::: DATA FOR ANALYSIS
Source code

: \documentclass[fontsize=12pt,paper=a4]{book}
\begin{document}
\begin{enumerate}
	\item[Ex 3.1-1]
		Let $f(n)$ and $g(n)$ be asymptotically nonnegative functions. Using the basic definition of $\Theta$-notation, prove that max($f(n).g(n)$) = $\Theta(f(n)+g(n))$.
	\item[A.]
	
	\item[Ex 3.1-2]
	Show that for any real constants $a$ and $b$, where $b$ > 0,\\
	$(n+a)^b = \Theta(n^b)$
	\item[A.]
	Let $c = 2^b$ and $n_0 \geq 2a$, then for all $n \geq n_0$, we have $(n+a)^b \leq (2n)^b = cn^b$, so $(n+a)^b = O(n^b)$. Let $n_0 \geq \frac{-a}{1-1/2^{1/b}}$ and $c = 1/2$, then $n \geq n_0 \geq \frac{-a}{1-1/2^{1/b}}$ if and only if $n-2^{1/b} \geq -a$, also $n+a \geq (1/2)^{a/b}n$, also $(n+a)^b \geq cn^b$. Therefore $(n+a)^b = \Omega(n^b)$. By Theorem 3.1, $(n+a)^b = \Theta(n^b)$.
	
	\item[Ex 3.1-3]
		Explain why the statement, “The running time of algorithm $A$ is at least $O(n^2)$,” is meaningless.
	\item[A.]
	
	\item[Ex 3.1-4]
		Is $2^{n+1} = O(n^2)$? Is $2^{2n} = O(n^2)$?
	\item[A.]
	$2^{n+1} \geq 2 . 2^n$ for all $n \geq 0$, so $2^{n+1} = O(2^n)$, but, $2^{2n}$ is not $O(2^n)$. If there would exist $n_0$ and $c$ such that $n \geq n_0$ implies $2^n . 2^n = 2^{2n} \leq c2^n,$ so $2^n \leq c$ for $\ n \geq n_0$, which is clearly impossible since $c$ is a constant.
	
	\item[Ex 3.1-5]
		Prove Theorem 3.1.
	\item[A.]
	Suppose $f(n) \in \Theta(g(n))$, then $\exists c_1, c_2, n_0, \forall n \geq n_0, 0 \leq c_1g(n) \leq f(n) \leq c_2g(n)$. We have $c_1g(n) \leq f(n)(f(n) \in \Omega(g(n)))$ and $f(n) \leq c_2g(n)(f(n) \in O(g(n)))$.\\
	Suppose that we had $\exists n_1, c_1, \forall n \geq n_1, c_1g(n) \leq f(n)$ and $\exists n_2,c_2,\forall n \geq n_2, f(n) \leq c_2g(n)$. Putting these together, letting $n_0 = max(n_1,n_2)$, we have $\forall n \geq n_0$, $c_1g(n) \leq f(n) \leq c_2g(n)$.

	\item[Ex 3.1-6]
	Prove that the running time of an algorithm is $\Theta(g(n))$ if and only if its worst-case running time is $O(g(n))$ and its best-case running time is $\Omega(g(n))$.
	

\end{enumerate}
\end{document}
::::::
WHAT TO DO: Set down the whole of the material again, exactly.

TASK ANSWER:
Source code

: \documentclass[fontsize=12pt,paper=a4]{book}
\begin{document}
\begin{enumerate}
	\item[Ex 3.1-1]
		Let $f(n)$ and $g(n)$ be asymptotically nonnegative functions. Using the basic definition of $\Theta$-notation, prove that max($f(n).g(n)$) = $\Theta(f(n)+g(n))$.
	\item[A.]
	
	\item[Ex 3.1-2]
	Show that for any real constants $a$ and $b$, where $b$ > 0,\\
	$(n+a)^b = \Theta(n^b)$
	\item[A.]
	Let $c = 2^b$ and $n_0 \geq 2a$, then for all $n \geq n_0$, we have $(n+a)^b \leq (2n)^b = cn^b$, so $(n+a)^b = O(n^b)$. Let $n_0 \geq \frac{-a}{1-1/2^{1/b}}$ and $c = 1/2$, then $n \geq n_0 \geq \frac{-a}{1-1/2^{1/b}}$ if and only if $n-2^{1/b} \geq -a$, also $n+a \geq (1/2)^{a/b}n$, also $(n+a)^b \geq cn^b$. Therefore $(n+a)^b = \Omega(n^b)$. By Theorem 3.1, $(n+a)^b = \Theta(n^b)$.
	
	\item[Ex 3.1-3]
		Explain why the statement, “The running time of algorithm $A$ is at least $O(n^2)$,” is meaningless.
	\item[A.]
	
	\item[Ex 3.1-4]
		Is $2^{n+1} = O(n^2)$? Is $2^{2n} = O(n^2)$?
	\item[A.]
	$2^{n+1} \geq 2 . 2^n$ for all $n \geq 0$, so $2^{n+1} = O(2^n)$, but, $2^{2n}$ is not $O(2^n)$. If there would exist $n_0$ and $c$ such that $n \geq n_0$ implies $2^n . 2^n = 2^{2n} \leq c2^n,$ so $2^n \leq c$ for $\ n \geq n_0$, which is clearly impossible since $c$ is a constant.
	
	\item[Ex 3.1-5]
		Prove Theorem 3.1.
	\item[A.]
	Suppose $f(n) \in \Theta(g(n))$, then $\exists c_1, c_2, n_0, \forall n \geq n_0, 0 \leq c_1g(n) \leq f(n) \leq c_2g(n)$. We have $c_1g(n) \leq f(n)(f(n) \in \Omega(g(n)))$ and $f(n) \leq c_2g(n)(f(n) \in O(g(n)))$.\\
	Suppose that we had $\exists n_1, c_1, \forall n \geq n_1, c_1g(n) \leq f(n)$ and $\exists n_2,c_2,\forall n \geq n_2, f(n) \leq c_2g(n)$. Putting these together, letting $n_0 = max(n_1,n_2)$, we have $\forall n \geq n_0$, $c_1g(n) \leq f(n) \leq c_2g(n)$.

	\item[Ex 3.1-6]
	Prove that the running time of an algorithm is $\Theta(g(n))$ if and only if its worst-case running time is $O(g(n))$ and its best-case running time is $\Omega(g(n))$.
	

\end{enumerate}
\end{document}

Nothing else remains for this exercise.